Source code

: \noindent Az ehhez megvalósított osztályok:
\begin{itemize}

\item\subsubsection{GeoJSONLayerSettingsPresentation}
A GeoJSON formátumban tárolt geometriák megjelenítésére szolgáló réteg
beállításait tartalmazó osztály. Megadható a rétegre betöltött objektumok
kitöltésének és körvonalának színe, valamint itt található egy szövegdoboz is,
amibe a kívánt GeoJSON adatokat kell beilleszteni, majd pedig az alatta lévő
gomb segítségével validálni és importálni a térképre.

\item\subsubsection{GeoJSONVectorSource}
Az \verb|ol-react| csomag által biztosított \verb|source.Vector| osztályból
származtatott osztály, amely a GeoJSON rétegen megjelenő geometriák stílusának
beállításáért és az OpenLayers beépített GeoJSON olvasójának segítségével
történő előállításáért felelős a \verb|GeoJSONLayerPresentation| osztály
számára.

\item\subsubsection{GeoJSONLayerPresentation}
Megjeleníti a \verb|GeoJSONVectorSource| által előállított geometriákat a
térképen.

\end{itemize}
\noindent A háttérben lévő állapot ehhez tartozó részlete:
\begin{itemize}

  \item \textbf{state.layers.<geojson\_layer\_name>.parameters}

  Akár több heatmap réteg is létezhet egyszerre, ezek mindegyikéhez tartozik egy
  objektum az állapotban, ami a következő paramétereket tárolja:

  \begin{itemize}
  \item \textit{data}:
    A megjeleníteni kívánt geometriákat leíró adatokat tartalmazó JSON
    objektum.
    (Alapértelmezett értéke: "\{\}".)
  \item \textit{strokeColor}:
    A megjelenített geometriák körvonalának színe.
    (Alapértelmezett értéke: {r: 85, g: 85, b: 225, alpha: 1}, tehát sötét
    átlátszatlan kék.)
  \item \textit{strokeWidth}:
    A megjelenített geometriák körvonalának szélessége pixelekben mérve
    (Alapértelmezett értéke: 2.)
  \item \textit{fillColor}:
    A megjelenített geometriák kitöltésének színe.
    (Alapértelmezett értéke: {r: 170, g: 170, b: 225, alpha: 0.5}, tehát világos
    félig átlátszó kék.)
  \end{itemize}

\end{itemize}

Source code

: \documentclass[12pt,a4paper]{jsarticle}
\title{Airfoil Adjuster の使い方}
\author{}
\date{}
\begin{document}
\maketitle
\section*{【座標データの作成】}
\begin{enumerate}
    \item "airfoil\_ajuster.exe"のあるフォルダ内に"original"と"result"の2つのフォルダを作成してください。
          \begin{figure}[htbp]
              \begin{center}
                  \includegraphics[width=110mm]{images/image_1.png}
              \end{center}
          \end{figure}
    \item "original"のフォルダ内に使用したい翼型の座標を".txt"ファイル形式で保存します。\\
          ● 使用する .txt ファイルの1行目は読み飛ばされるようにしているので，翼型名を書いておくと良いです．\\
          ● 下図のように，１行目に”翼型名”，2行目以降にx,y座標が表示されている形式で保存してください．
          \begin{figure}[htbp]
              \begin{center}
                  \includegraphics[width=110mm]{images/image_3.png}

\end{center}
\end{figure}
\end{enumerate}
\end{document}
==
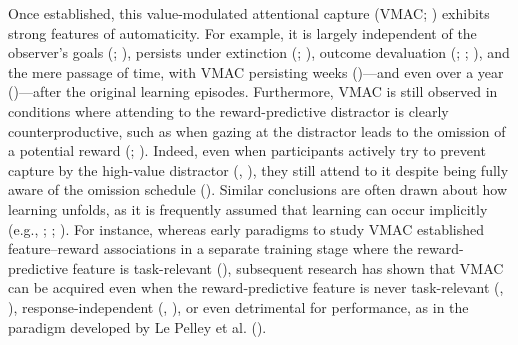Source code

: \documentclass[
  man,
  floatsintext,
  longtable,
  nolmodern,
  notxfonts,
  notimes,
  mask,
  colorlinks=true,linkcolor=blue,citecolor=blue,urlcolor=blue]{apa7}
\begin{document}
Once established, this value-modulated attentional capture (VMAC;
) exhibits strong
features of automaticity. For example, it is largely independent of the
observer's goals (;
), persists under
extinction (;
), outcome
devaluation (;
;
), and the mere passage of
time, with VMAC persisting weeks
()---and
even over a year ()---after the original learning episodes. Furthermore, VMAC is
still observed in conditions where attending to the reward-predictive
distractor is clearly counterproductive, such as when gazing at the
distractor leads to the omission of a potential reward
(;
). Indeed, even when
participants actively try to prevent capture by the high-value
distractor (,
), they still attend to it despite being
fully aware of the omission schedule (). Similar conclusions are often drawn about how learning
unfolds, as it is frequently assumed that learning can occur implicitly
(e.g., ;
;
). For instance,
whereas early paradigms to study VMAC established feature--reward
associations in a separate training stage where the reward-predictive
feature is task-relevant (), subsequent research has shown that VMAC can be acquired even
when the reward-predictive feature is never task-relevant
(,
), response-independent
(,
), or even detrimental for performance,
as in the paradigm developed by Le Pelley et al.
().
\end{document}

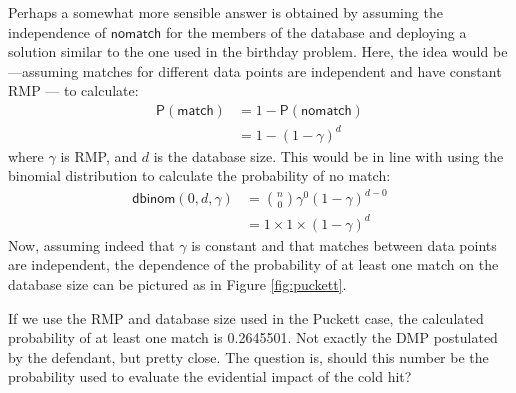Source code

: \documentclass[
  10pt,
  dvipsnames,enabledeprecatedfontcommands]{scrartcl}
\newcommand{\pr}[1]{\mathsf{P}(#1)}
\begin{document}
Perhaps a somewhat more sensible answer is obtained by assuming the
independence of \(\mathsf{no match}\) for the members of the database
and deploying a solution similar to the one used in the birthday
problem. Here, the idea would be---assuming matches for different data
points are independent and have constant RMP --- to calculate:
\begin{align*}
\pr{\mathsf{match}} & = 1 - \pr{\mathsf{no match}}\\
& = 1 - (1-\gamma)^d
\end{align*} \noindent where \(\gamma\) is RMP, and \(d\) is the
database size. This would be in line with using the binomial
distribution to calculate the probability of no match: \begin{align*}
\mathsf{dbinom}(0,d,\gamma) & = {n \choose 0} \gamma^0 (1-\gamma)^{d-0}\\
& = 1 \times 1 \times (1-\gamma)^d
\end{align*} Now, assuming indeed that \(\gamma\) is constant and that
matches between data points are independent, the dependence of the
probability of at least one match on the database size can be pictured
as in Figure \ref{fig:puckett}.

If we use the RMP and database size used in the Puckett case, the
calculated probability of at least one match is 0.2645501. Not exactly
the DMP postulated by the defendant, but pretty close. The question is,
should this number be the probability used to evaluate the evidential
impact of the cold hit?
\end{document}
--
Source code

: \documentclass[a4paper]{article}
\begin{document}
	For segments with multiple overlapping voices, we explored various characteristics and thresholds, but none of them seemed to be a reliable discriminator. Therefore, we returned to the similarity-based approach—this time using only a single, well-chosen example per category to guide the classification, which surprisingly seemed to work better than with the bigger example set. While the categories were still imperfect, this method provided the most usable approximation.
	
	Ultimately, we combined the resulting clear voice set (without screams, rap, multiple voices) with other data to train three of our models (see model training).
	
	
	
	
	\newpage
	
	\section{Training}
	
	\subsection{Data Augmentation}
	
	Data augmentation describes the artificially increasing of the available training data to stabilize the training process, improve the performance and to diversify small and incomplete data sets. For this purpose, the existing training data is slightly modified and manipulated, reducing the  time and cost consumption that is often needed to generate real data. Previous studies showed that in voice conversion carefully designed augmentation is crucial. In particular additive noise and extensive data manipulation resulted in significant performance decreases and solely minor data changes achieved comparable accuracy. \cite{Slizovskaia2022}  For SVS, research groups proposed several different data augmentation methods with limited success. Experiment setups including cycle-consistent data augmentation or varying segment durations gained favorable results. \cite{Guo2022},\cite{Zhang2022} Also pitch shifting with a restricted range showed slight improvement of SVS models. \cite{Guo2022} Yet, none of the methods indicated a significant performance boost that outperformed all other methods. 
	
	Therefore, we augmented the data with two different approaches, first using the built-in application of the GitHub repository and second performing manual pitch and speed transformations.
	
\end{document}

(WORK ORDER) Only the lines above that include the word "includegraphics" belong in the answer; copy each one.

(COMPLETED TASK)
                  \includegraphics[width=110mm]{images/image_1.png}
                  \includegraphics[width=110mm]{images/image_3.png}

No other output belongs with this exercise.